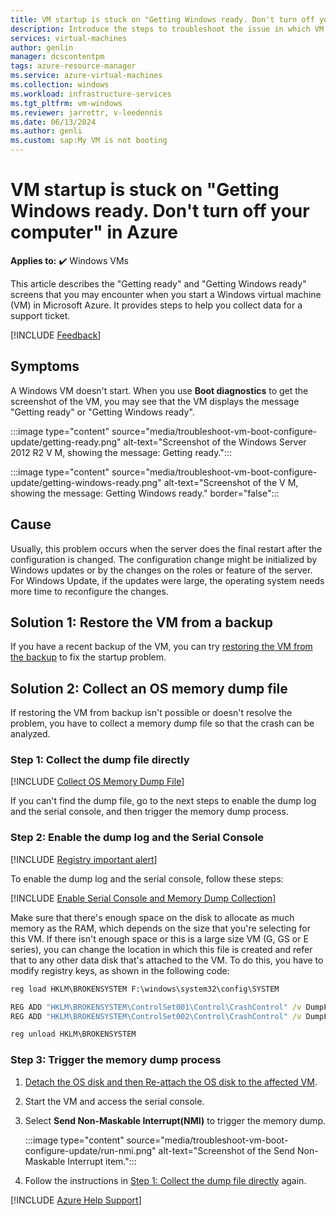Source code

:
 ```yaml
---
title: VM startup is stuck on "Getting Windows ready. Don't turn off your computer" in Azure
description: Introduce the steps to troubleshoot the issue in which VM startup is stuck on "Getting Windows ready. Don't turn off your computer."
services: virtual-machines
author: genlin
manager: dcscontentpm
tags: azure-resource-manager
ms.service: azure-virtual-machines
ms.collection: windows
ms.workload: infrastructure-services
ms.tgt_pltfrm: vm-windows
ms.reviewer: jarrettr, v-leedennis
ms.date: 06/13/2024
ms.author: genli
ms.custom: sap:My VM is not booting
---
```

# VM startup is stuck on "Getting Windows ready. Don't turn off your computer" in Azure

**Applies to:** :heavy_check_mark: Windows VMs

This article describes the "Getting ready" and "Getting Windows ready" screens that you may encounter when you start a Windows virtual machine (VM) in Microsoft Azure. It provides steps to help you collect data for a support ticket.

[!INCLUDE [Feedback](../../../includes/feedback.md)]

## Symptoms

A Windows VM doesn't start. When you use **Boot diagnostics** to get the screenshot of the VM, you may see that the VM displays the message "Getting ready" or "Getting Windows ready".

:::image type="content" source="media/troubleshoot-vm-boot-configure-update/getting-ready.png" alt-text="Screenshot of the Windows Server 2012 R2 V M, showing the message: Getting ready.":::

:::image type="content" source="media/troubleshoot-vm-boot-configure-update/getting-windows-ready.png" alt-text="Screenshot of the V M, showing the message: Getting Windows ready." border="false":::

## Cause

Usually, this problem occurs when the server does the final restart after the configuration is changed. The configuration change might be initialized by Windows updates or by the changes on the roles or feature of the server. For Windows Update, if the updates were large, the operating system needs more time to reconfigure the changes.

## Solution 1: Restore the VM from a backup

If you have a recent backup of the VM, you can try [restoring the VM from the backup](/azure/backup/backup-azure-arm-restore-vms) to fix the startup problem.

## Solution 2: Collect an OS memory dump file

If restoring the VM from backup isn't possible or doesn't resolve the problem, you have to collect a memory dump file so that the crash can be analyzed.

### Step 1: Collect the dump file directly

[!INCLUDE [Collect OS Memory Dump File](../../../includes/azure/collect-os-memory-dump-file.md)]

If you can't find the dump file, go to the next steps to enable the dump log and the serial console, and then trigger the memory dump process.

### Step 2: Enable the dump log and the Serial Console

[!INCLUDE [Registry important alert](../../../includes/registry-important-alert.md)]

To enable the dump log and the serial console, follow these steps:

[!INCLUDE [Enable Serial Console and Memory Dump Collection](../../../includes/azure/enable-serial-console-memory-dump-collection.md)]

Make sure that there's enough space on the disk to allocate as much memory as the RAM, which depends on the size that you're selecting for this VM. If there isn't enough space or this is a large size VM (G, GS or E series), you can change the location in which this file is created and refer that to any other data disk that's attached to the VM. To do this, you have to modify registry keys, as shown in the following code:

```cmd
reg load HKLM\BROKENSYSTEM F:\windows\system32\config\SYSTEM

REG ADD "HKLM\BROKENSYSTEM\ControlSet001\Control\CrashControl" /v DumpFile /t REG_EXPAND_SZ /d "<DRIVE LETTER OF YOUR DATA DISK>:\MEMORY.DMP" /f
REG ADD "HKLM\BROKENSYSTEM\ControlSet002\Control\CrashControl" /v DumpFile /t REG_EXPAND_SZ /d "<DRIVE LETTER OF YOUR DATA DISK>:\MEMORY.DMP" /f

reg unload HKLM\BROKENSYSTEM
```

### Step 3: Trigger the memory dump process

1. [Detach the OS disk and then Re-attach the OS disk to the affected VM](./troubleshoot-recovery-disks-portal-windows.md).
2. Start the VM and access the serial console.
3. Select **Send Non-Maskable Interrupt(NMI)** to trigger the memory dump.

    :::image type="content" source="media/troubleshoot-vm-boot-configure-update/run-nmi.png" alt-text="Screenshot of the Send Non-Maskable Interrupt item.":::

4. Follow the instructions in [Step 1: Collect the dump file directly](#step-1-collect-the-dump-file-directly) again.

[!INCLUDE [Azure Help Support](../../../includes/azure-help-support.md)]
○ ○ ○ ○
TRY IT :: For the data shown above, give the number of lines where the word "process" appears, and nothing else.

ANSWER TO THIS PROBLEM :: 2